**TASK INSTRUCTIONS**
What you output must match, exactly, the lines from the start of the records to the line containing "used medicinal plants", both ends kept and pictures excluded.

**DATA SHOWN**
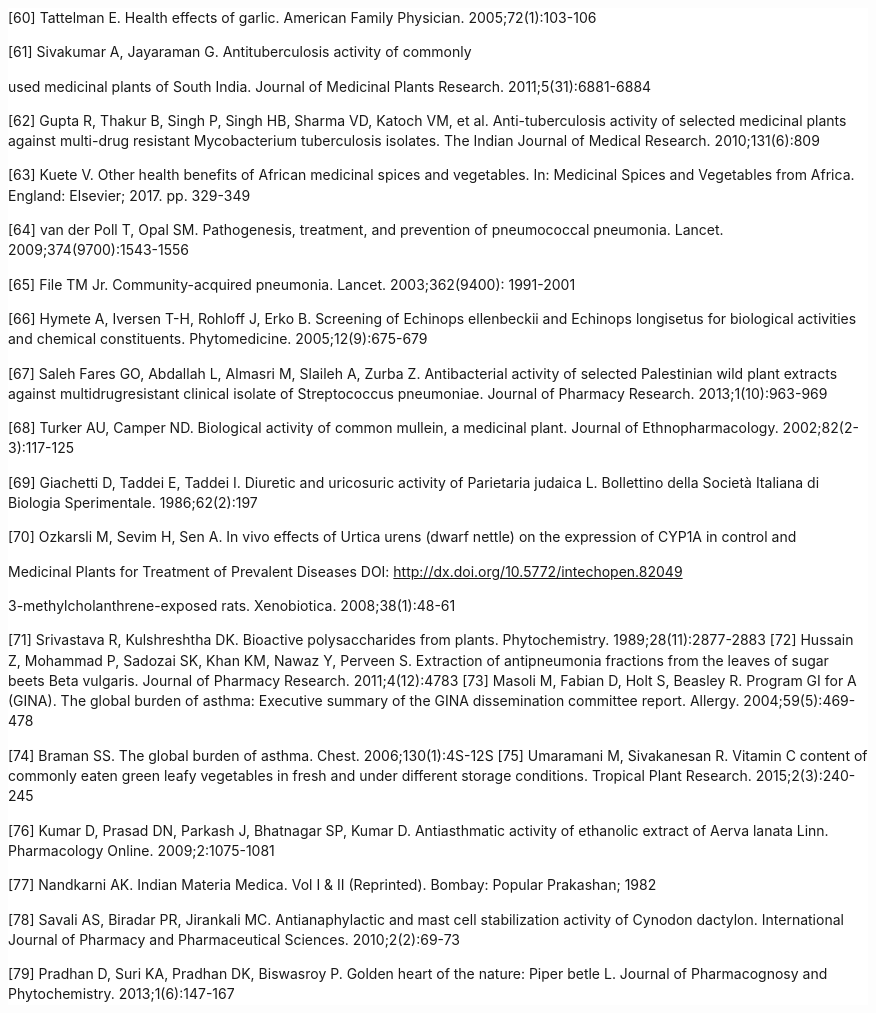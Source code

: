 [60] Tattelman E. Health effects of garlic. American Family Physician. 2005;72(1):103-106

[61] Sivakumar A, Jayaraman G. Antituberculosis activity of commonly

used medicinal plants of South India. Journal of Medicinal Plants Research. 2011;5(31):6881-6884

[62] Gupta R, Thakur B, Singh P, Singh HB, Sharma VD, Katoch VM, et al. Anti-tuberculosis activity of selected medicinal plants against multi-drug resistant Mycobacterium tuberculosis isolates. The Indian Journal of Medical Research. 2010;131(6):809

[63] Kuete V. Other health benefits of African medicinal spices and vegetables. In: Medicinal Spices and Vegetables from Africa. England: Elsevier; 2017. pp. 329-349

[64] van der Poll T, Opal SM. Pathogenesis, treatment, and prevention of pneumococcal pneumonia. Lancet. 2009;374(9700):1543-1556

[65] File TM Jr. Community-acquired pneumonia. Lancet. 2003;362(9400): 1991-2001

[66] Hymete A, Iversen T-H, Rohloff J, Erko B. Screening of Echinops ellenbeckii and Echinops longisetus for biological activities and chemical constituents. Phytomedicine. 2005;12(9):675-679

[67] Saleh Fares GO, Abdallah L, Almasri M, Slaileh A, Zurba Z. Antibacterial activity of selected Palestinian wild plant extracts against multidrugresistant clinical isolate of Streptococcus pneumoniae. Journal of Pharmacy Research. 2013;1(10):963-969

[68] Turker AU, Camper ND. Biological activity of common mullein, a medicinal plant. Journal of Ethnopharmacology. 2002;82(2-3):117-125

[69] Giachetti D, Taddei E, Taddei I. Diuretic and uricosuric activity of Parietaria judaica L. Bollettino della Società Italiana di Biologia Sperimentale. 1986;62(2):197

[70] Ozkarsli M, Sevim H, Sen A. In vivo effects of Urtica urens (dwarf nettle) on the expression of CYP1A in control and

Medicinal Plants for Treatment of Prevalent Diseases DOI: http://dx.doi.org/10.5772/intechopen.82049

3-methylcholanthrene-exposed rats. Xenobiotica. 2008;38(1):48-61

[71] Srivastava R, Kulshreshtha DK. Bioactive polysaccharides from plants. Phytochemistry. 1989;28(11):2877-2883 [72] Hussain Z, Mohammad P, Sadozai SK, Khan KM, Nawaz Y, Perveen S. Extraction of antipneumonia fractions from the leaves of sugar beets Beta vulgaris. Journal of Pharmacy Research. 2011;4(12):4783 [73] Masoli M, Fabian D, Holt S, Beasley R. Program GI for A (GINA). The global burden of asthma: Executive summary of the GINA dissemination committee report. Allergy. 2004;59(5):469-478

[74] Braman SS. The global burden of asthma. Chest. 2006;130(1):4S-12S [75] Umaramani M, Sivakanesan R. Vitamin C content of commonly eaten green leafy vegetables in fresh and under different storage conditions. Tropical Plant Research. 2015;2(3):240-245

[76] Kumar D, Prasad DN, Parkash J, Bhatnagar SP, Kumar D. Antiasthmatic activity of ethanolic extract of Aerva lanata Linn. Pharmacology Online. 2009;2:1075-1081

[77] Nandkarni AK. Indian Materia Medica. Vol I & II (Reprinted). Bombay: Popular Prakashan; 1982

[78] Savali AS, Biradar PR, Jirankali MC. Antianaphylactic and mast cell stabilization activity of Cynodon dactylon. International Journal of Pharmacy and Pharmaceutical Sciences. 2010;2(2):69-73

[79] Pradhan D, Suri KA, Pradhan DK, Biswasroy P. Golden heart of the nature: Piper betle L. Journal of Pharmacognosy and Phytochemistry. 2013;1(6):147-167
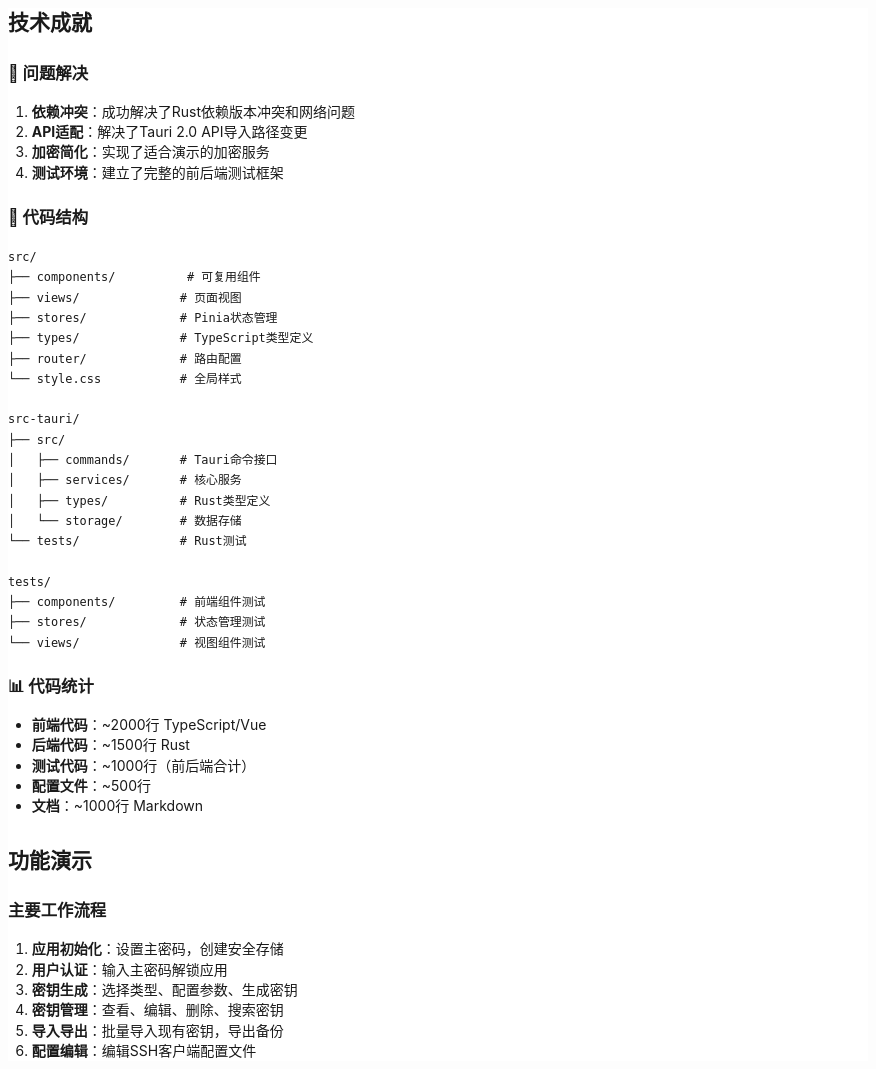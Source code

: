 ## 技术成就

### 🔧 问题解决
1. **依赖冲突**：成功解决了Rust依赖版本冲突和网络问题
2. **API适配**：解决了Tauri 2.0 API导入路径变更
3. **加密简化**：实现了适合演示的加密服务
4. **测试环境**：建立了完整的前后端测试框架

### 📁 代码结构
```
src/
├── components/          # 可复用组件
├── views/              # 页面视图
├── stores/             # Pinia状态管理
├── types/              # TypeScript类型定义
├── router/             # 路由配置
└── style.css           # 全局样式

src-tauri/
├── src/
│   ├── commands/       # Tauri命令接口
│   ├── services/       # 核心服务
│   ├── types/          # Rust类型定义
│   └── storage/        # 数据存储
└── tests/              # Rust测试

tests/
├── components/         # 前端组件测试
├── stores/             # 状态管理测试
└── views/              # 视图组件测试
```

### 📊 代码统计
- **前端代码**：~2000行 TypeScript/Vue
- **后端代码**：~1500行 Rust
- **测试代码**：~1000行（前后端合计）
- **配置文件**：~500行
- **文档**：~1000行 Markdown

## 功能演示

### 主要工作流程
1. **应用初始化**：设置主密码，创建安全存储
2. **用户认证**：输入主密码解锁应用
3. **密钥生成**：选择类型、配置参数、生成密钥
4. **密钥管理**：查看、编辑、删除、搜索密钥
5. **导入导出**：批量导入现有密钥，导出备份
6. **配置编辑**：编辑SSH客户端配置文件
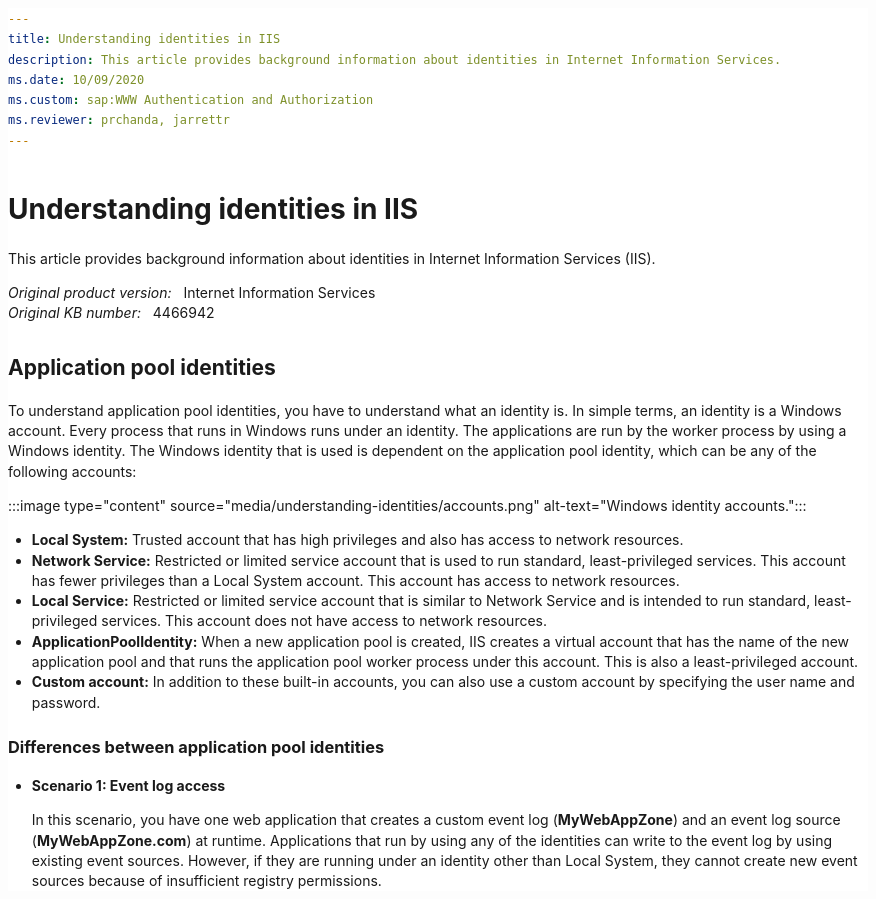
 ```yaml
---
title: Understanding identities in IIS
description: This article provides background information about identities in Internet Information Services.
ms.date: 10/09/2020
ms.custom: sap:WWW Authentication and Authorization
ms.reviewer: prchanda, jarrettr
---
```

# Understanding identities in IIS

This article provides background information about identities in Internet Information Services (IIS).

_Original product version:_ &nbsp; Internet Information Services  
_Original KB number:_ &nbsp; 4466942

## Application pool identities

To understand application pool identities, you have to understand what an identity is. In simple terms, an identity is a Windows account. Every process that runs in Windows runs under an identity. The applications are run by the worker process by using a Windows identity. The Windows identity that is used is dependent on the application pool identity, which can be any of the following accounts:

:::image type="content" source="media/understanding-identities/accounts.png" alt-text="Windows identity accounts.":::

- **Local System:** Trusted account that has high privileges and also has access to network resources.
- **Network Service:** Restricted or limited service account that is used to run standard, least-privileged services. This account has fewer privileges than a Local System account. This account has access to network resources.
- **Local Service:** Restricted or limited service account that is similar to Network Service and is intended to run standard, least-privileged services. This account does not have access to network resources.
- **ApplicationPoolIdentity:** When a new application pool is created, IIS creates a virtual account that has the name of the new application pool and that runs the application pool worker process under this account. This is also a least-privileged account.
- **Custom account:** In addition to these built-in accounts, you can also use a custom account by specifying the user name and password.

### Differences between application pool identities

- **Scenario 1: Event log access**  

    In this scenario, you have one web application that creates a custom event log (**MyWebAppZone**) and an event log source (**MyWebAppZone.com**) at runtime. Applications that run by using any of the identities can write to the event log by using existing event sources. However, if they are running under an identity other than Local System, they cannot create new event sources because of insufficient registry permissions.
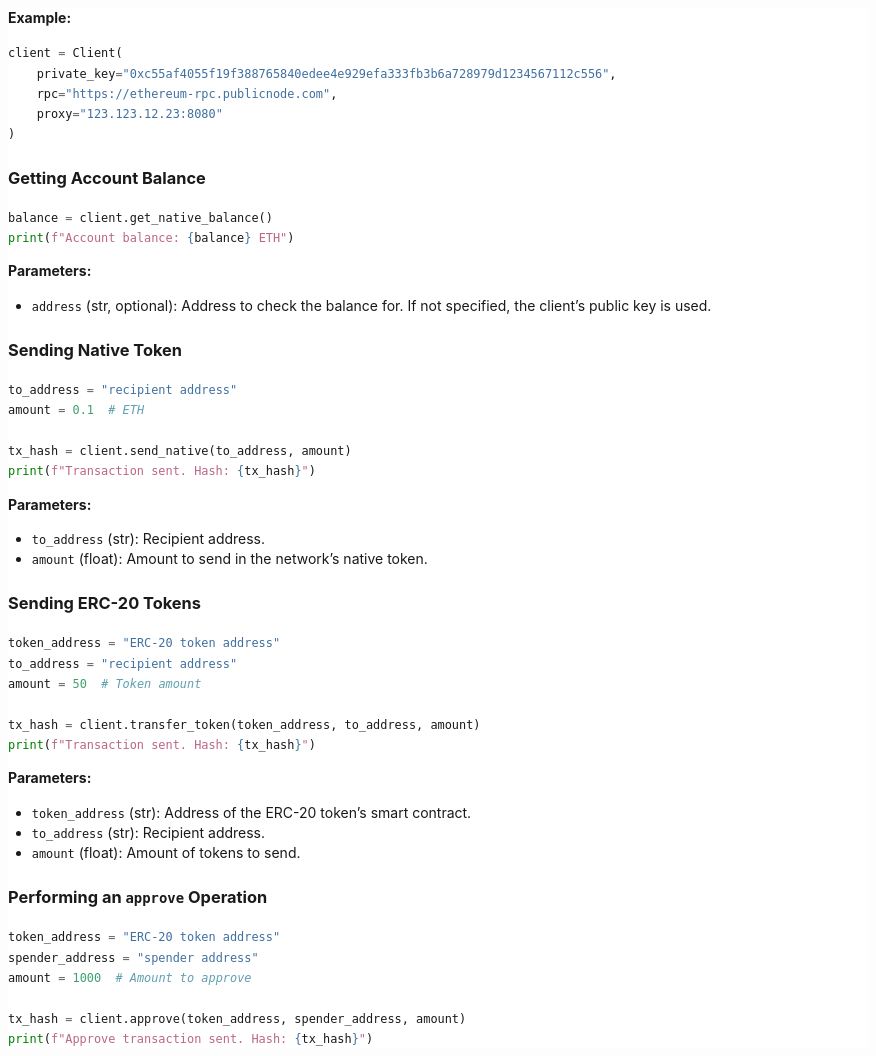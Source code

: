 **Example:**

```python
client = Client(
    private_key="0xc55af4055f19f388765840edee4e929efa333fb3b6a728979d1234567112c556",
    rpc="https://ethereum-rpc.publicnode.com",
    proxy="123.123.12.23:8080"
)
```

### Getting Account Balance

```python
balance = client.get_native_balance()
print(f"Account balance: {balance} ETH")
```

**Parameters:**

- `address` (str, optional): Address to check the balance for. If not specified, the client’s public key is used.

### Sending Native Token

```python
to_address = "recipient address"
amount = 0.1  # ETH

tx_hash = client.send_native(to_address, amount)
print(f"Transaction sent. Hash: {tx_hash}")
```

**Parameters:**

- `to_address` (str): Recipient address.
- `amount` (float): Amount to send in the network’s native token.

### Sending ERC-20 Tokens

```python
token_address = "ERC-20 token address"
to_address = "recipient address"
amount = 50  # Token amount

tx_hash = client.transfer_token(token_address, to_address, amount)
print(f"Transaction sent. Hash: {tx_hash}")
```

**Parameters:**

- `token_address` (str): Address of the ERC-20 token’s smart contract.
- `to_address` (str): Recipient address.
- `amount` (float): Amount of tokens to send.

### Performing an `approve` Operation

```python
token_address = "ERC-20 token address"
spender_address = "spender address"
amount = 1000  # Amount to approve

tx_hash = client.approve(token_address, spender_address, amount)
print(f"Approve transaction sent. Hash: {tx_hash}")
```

**REPLY TO THE EXERCISE**
Source code

: [60] Tattelman E. Health effects of garlic. American Family Physician. 2005;72(1):103-106

[61] Sivakumar A, Jayaraman G. Antituberculosis activity of commonly

used medicinal plants of South India. Journal of Medicinal Plants Research. 2011;5(31):6881-6884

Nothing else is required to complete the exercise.